Content starts

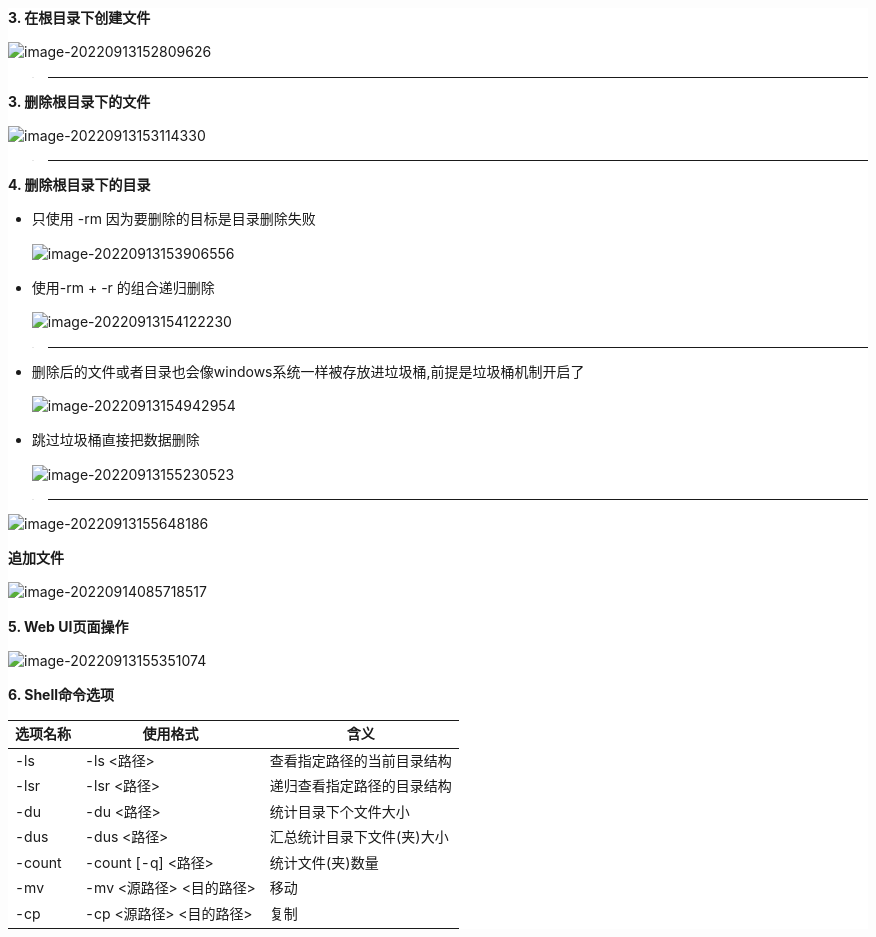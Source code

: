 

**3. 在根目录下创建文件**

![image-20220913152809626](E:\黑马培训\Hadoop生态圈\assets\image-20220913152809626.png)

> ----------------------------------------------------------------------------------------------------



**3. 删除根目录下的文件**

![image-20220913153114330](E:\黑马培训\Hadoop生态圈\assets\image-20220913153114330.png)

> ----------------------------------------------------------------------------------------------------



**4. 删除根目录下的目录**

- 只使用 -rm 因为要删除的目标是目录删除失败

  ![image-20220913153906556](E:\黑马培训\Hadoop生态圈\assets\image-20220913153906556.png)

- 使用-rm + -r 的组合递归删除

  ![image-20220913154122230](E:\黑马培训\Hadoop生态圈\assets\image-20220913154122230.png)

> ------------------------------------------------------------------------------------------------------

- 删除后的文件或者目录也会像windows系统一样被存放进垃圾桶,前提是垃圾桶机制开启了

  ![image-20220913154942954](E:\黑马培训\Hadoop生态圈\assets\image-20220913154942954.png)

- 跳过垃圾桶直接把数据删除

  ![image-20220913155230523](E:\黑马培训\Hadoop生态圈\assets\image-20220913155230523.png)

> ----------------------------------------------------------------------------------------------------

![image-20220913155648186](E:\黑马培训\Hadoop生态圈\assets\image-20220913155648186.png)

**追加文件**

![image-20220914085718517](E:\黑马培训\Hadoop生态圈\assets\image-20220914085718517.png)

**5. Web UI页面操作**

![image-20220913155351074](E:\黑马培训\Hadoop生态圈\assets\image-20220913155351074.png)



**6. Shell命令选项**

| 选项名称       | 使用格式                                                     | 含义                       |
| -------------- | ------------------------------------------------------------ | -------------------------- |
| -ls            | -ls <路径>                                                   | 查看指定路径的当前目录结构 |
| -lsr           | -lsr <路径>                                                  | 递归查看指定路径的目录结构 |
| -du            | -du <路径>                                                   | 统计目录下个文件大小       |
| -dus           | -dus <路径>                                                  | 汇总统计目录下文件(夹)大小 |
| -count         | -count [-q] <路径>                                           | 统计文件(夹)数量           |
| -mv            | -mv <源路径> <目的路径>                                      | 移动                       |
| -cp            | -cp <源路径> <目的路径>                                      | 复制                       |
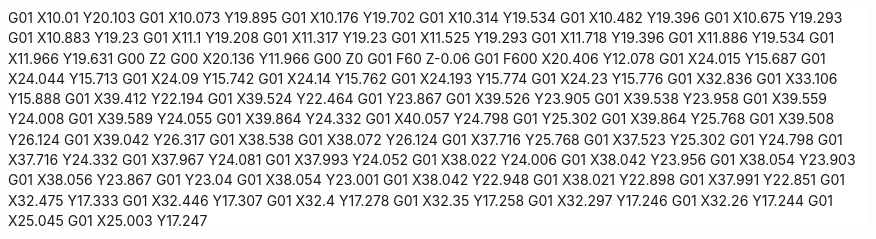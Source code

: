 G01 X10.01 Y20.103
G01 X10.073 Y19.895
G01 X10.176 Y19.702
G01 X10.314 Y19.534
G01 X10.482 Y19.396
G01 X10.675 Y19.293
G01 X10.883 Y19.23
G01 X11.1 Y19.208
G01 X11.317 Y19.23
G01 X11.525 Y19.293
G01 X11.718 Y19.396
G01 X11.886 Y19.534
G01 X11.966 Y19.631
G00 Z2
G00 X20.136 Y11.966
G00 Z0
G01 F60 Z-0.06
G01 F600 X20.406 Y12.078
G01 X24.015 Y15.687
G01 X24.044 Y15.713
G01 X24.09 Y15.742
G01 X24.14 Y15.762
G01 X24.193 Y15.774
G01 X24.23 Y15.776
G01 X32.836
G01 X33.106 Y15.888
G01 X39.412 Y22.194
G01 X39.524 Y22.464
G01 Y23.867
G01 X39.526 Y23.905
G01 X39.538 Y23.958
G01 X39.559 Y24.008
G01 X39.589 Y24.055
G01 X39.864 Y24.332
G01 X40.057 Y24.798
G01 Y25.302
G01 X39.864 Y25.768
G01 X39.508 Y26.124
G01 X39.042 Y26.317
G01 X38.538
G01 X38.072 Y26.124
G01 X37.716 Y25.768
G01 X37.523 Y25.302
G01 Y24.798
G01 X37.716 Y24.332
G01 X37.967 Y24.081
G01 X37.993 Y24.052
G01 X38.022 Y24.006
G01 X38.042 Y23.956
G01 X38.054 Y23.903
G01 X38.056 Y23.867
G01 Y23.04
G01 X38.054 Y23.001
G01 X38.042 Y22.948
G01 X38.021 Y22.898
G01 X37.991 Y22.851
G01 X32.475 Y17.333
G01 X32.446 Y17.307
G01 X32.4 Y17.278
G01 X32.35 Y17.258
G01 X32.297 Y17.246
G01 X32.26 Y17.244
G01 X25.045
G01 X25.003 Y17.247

Content ends

> Your task
Everything from the line containing "G01 X40.057 Y24.798" to the bottom of the listing is to be set down exactly; leave out all other lines.

> Answer to the problem
G01 X40.057 Y24.798
G01 Y25.302
G01 X39.864 Y25.768
G01 X39.508 Y26.124
G01 X39.042 Y26.317
G01 X38.538
G01 X38.072 Y26.124
G01 X37.716 Y25.768
G01 X37.523 Y25.302
G01 Y24.798
G01 X37.716 Y24.332
G01 X37.967 Y24.081
G01 X37.993 Y24.052
G01 X38.022 Y24.006
G01 X38.042 Y23.956
G01 X38.054 Y23.903
G01 X38.056 Y23.867
G01 Y23.04
G01 X38.054 Y23.001
G01 X38.042 Y22.948
G01 X38.021 Y22.898
G01 X37.991 Y22.851
G01 X32.475 Y17.333
G01 X32.446 Y17.307
G01 X32.4 Y17.278
G01 X32.35 Y17.258
G01 X32.297 Y17.246
G01 X32.26 Y17.244
G01 X25.045
G01 X25.003 Y17.247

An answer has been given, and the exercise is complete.